Il y a beaucoup de bons et beaux livres pour la jeunesse; apprenons à les connaître et à les faire lire au bon moment: tel livre qui ennuiera un enfant de douze ans le charmera à quinze et vice-versa. Intéressons-nous aux lectures de nos enfants, partageons-les autant que possible, et ces lectures qui pourraient être nos pires adversaires, deviendront nos auxiliaires les plus précieux dans le développement du caractère de nos enfants.

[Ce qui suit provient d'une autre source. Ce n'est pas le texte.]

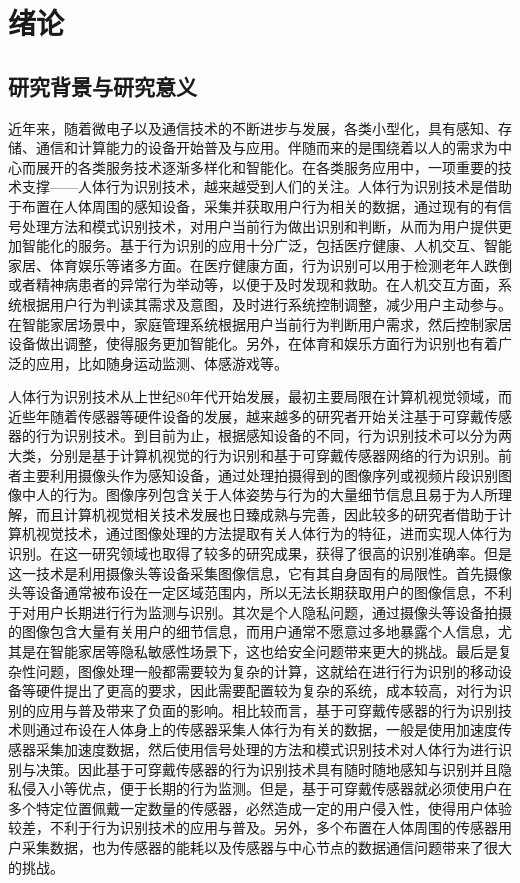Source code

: 
\chapter{绪论}
\section{研究背景与研究意义}
\par 近年来，随着微电子以及通信技术的不断进步与发展，各类小型化，具有感知、存储、通信和计算能力的设备开始普及与应用。伴随而来的是围绕着以人的需求为中心而展开的各类服务技术逐渐多样化和智能化。在各类服务应用中，一项重要的技术支撑——人体行为识别技术，越来越受到人们的关注。人体行为识别技术是借助于布置在人体周围的感知设备，采集并获取用户行为相关的数据，通过现有的有信号处理方法和模式识别技术，对用户当前行为做出识别和判断，从而为用户提供更加智能化的服务。基于行为识别的应用十分广泛，包括医疗健康、人机交互、智能家居、体育娱乐等诸多方面\cite{lockhart2012applications}。在医疗健康方面，行为识别可以用于检测老年人跌倒或者精神病患者的异常行为举动等，以便于及时发现和救助\cite{avci2010activity}。在人机交互方面，系统根据用户行为判读其需求及意图，及时进行系统控制调整，减少用户主动参与。在智能家居场景中，家庭管理系统根据用户当前行为判断用户需求，然后控制家居设备做出调整，使得服务更加智能化。另外，在体育和娱乐方面行为识别也有着广泛的应用，比如随身运动监测、体感游戏等。

\par 人体行为识别技术从上世纪80年代开始发展\cite{surveyOnSensors}，最初主要局限在计算机视觉领域，而近些年随着传感器等硬件设备的发展，越来越多的研究者开始关注基于可穿戴传感器的行为识别技术。到目前为止，根据感知设备的不同，行为识别技术可以分为两大类，分别是基于计算机视觉的行为识别和基于可穿戴传感器网络的行为识别。前者主要利用摄像头作为感知设备，通过处理拍摄得到的图像序列或视频片段识别图像中人的行为\cite{surveyOnVision}。图像序列包含关于人体姿势与行为的大量细节信息且易于为人所理解，而且计算机视觉相关技术发展也日臻成熟与完善，因此较多的研究者借助于计算机视觉技术，通过图像处理的方法提取有关人体行为的特征，进而实现人体行为识别。在这一研究领域也取得了较多的研究成果，获得了很高的识别准确率。但是这一技术是利用摄像头等设备采集图像信息，它有其自身固有的局限性。首先摄像头等设备通常被布设在一定区域范围内，所以无法长期获取用户的图像信息，不利于对用户长期进行行为监测与识别。其次是个人隐私问题，通过摄像头等设备拍摄的图像包含大量有关用户的细节信息，而用户通常不愿意过多地暴露个人信息，尤其是在智能家居等隐私敏感性场景下，这也给安全问题带来更大的挑战。最后是复杂性问题，图像处理一般都需要较为复杂的计算，这就给在进行行为识别的移动设备等硬件提出了更高的要求，因此需要配置较为复杂的系统，成本较高，对行为识别的应用与普及带来了负面的影响。相比较而言，基于可穿戴传感器的行为识别技术\cite{sensorBased}则通过布设在人体身上的传感器采集人体行为有关的数据，一般是使用加速度传感器采集加速度数据，然后使用信号处理的方法和模式识别技术对人体行为进行识别与决策。因此基于可穿戴传感器的行为识别技术具有随时随地感知与识别并且隐私侵入小等优点，便于长期的行为监测。但是，基于可穿戴传感器就必须使用户在多个特定位置佩戴一定数量的传感器\cite{kozina2013efficient}，必然造成一定的用户侵入性，使得用户体验较差，不利于行为识别技术的应用与普及。另外，多个布置在人体周围的传感器用户采集数据，也为传感器的能耗以及传感器与中心节点的数据通信问题带来了很大的挑战。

Encore deux mots: 1° Posons en principe que nos enfants ne liront jamais quoi que ce soit sans notre permission tout en ayant le bon sens de leur rendre leur liberté quand ils seront en âge d'en comprendre la responsabilité, et nous réaliserons la vérité de cette parole: "Instruis le jeune enfant selon la voie qu'il doit suivre et quand il sera vieux , il ne s'en détournera pas." 2° Faisons-nous une règle de ne jamais permettre une lecture parce que quelqu'un d'autre l'a faite. Ce compromis-là, excellent oreiller pour notre paresse, peut nous entraîner beaucoup plus loin que nous ne nous en doutons.